Let $$A = \left[\begin{array}{ccc} 0 &1& 0\\ 0 &0 &1\\ 1 &0& 0 \end{array}\right],$$ then $$A^1 = \left[\begin{array}{ccc} 0 &1& 0\\ 0 &0 &1\\ 1 &0& 0 \end{array}\right]\quad A^2 = \left[\begin{array}{ccc} 0 &0& 1\\ 1 &0 &0\\ 0 &1& 0 \end{array}\right]\quad A^3 = \left[\begin{array}{ccc} 1 &0& 0\\ 0 &1 &0\\ 0 &0& 1 \end{array}\right],$$ so for every pair $\langle i,j \rangle$ there is a power $m$ such that $(A^m)_{i,j} > 0$ and the matrix is irreducible. However, this is not a magical statement, worded in graph-theoretic form we have

for every pair $\langle i,j \rangle$ there is a length $m$ such that there is a directed path of length $m$ between $i$ and $j$

and this is true only if the graph is strongly connected. Moreover, take a reducible matrix $B$:

$$B = \left[\begin{array}{ccc} B_1 &B_2\\ 0 &B_3 \end{array}\right]$$

and consider its corresponding graph. Observe that there is no edge from vertices of block $B_3$ to vertices of block $B_2$. In other words, once you get to $B_2$, there is no way out, in particular the graph cannot be strongly connected.
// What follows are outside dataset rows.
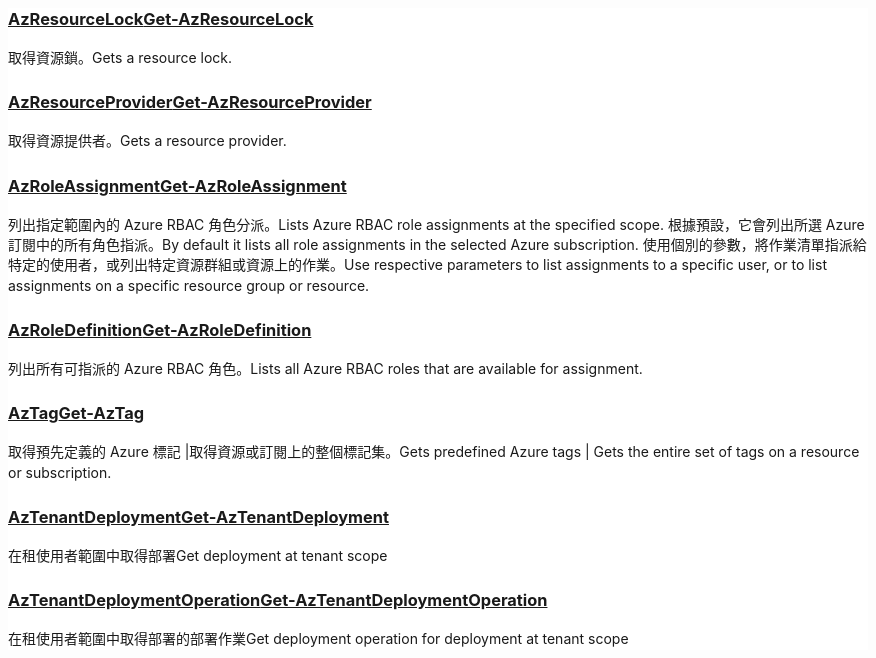 ### [<span data-ttu-id="cec20-175">AzResourceLock</span><span class="sxs-lookup"><span data-stu-id="cec20-175">Get-AzResourceLock</span></span>](Get-AzResourceLock.md)
<span data-ttu-id="cec20-176">取得資源鎖。</span><span class="sxs-lookup"><span data-stu-id="cec20-176">Gets a resource lock.</span></span>

### [<span data-ttu-id="cec20-177">AzResourceProvider</span><span class="sxs-lookup"><span data-stu-id="cec20-177">Get-AzResourceProvider</span></span>](Get-AzResourceProvider.md)
<span data-ttu-id="cec20-178">取得資源提供者。</span><span class="sxs-lookup"><span data-stu-id="cec20-178">Gets a resource provider.</span></span>

### [<span data-ttu-id="cec20-179">AzRoleAssignment</span><span class="sxs-lookup"><span data-stu-id="cec20-179">Get-AzRoleAssignment</span></span>](Get-AzRoleAssignment.md)
<span data-ttu-id="cec20-180">列出指定範圍內的 Azure RBAC 角色分派。</span><span class="sxs-lookup"><span data-stu-id="cec20-180">Lists Azure RBAC role assignments at the specified scope.</span></span>
<span data-ttu-id="cec20-181">根據預設，它會列出所選 Azure 訂閱中的所有角色指派。</span><span class="sxs-lookup"><span data-stu-id="cec20-181">By default it lists all role assignments in the selected Azure subscription.</span></span>
<span data-ttu-id="cec20-182">使用個別的參數，將作業清單指派給特定的使用者，或列出特定資源群組或資源上的作業。</span><span class="sxs-lookup"><span data-stu-id="cec20-182">Use respective parameters to list assignments to a specific user, or to list assignments on a specific resource group or resource.</span></span>

### [<span data-ttu-id="cec20-183">AzRoleDefinition</span><span class="sxs-lookup"><span data-stu-id="cec20-183">Get-AzRoleDefinition</span></span>](Get-AzRoleDefinition.md)
<span data-ttu-id="cec20-184">列出所有可指派的 Azure RBAC 角色。</span><span class="sxs-lookup"><span data-stu-id="cec20-184">Lists all Azure RBAC roles that are available for assignment.</span></span>

### [<span data-ttu-id="cec20-185">AzTag</span><span class="sxs-lookup"><span data-stu-id="cec20-185">Get-AzTag</span></span>](Get-AzTag.md)
<span data-ttu-id="cec20-186">取得預先定義的 Azure 標記 |取得資源或訂閱上的整個標記集。</span><span class="sxs-lookup"><span data-stu-id="cec20-186">Gets predefined Azure tags | Gets the entire set of tags on a resource or subscription.</span></span>

### [<span data-ttu-id="cec20-187">AzTenantDeployment</span><span class="sxs-lookup"><span data-stu-id="cec20-187">Get-AzTenantDeployment</span></span>](Get-AzTenantDeployment.md)
<span data-ttu-id="cec20-188">在租使用者範圍中取得部署</span><span class="sxs-lookup"><span data-stu-id="cec20-188">Get deployment at tenant scope</span></span>

### [<span data-ttu-id="cec20-189">AzTenantDeploymentOperation</span><span class="sxs-lookup"><span data-stu-id="cec20-189">Get-AzTenantDeploymentOperation</span></span>](Get-AzTenantDeploymentOperation.md)
<span data-ttu-id="cec20-190">在租使用者範圍中取得部署的部署作業</span><span class="sxs-lookup"><span data-stu-id="cec20-190">Get deployment operation for deployment at tenant scope</span></span>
I hope this helps $\ddot\smile$

• so what would be your definition of irreducible matrix then? – Javier May 25 '15 at 13:18
• @Rodrigo See here. Matrix is reducible if it can be represented in block-upper-triangular form. The condition with $A^m$ is about irreducible matrix (no block-upper-triangular form). – dtldarek May 25 '15 at 14:23

As the previous answer said correctly, the matrix is irreducible. Perhaps you did not noticed that not all irreducible matrix are aperiodic. Some of them (like your example) are cyclic. Please see here for an example

Thanks.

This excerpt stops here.